When Jim graduated from training school, he and his brother Ned went to work for Scribner Equipment Company in Amory, Mississippi, where he worked for 40 years.  “I never had another job,” stated Jim.  During his tenure, the couple moved briefly to Amory,but quickly decided to move back to Tupelo where they built a home in 1955 near the Country Club and have lived there ever since.
 
Their 70 years together has been a blessed time.  They have raised two children, Judy Franks and Rusty Benson, both of Tupelo. They also boast six grandchildren and nine great-grand-children.  “They make us so proud,” said Jo. And watching the pride beam from her eyes as she stared across the den at her daughter who was visiting with us too, I could tell how deeply she meant it.
 
While working for Scribner, Jim had to travel across the U.S. a lot and one of the most memorable things about their marriage has been their many trips together.  “If he knew of someplace nice, he would always take me,” she stated.  “We had some pretty good trips.  Still we always did everything together.”
 
When the staff at the Cohen House discovered the Benson’s were about to celebrate their 70th wedding anniversary, they began a secret mission to surprise them with a romantic dinner in the sitting room of the house.  “The girls set up a special table, cooked a great meal and even got flowers for Jim to give to Mrs. Jo,” said Jon Stirewalt, Executive Director.  Since Jim had to move to the Green House around Christmas last year for rehab, Jo never imagined they would have such a special time together on their anniversary. “He usually takes me out,” she said.  “I just loved the flowers and it was so nice to have that special time together.  It was really sweet of the ladies to do that for us.” Which brings me back to what makes Jim and Jo’s relationship so special to see. There is a love that flows between the two of them that can be felt the minute you meet them.  Everything they have done over their 70 year marriage has been done together.
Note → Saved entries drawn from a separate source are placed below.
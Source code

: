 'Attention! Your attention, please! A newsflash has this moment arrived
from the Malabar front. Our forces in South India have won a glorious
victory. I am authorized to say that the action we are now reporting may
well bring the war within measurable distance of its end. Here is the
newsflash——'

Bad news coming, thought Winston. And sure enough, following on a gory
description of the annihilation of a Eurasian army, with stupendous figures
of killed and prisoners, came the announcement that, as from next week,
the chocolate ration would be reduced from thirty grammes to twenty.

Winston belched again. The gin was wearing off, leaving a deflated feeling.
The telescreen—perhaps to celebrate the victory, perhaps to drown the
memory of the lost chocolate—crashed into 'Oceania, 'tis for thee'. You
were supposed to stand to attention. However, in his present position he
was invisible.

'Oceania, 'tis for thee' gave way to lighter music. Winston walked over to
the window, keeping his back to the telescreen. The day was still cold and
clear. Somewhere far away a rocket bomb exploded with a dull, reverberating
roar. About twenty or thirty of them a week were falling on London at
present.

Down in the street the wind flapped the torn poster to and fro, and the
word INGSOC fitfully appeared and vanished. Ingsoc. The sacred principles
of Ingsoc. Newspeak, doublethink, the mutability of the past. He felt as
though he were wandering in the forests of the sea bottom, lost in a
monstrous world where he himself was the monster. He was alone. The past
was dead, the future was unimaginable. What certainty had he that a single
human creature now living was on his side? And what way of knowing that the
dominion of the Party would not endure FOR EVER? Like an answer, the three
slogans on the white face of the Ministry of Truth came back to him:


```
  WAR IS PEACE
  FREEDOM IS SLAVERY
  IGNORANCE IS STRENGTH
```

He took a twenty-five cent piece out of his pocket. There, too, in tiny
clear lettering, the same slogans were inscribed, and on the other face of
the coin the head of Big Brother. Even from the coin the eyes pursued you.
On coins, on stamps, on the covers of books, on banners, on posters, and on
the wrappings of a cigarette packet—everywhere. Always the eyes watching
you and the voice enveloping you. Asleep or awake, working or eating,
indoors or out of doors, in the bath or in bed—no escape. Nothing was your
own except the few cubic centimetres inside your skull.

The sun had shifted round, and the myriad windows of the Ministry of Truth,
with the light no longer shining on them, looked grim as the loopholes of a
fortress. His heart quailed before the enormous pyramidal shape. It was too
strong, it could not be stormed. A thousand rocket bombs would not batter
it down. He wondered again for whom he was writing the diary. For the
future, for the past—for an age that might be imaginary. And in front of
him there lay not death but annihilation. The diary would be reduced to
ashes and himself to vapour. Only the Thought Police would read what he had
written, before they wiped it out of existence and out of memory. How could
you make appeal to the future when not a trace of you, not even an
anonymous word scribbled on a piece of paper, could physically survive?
And while it’s the deep, enduring, caring love so many people have come to expect from “epic love stories,” it’s also filled with school-girl giggles over how cute Jo thought Jim was when she met him, and gentle hands reaching out for each other during the interview and tear-filled eyes when I asked Jim what he thought was the key to their long marriage. “I just love her… so much.”
 
“I will say for them, they have always just loved each other better than any two people possibly could,” explained their daughter Judy. “They belong to Wesley Methodist Church and they always put the Lord first in their marriage.  They truly, truly did.  And I think that’s what’s made their marriage so good.”  That’s the glue right there - they always kept the Lord first in their marriage and did everything together.  “And they brought us up that way too.  That’s the key to their marriage.”
 
So how do you continue a love story that has lasted more than 70 years?  When 70 years is just not long enough to spend with the person you love?  “You just keep on loving… every day,” said Jo with enthusiasm. “We’re happy!  I never knew I was going to meet him, but then I saw him and thought he was it and he has been. Every day since then.”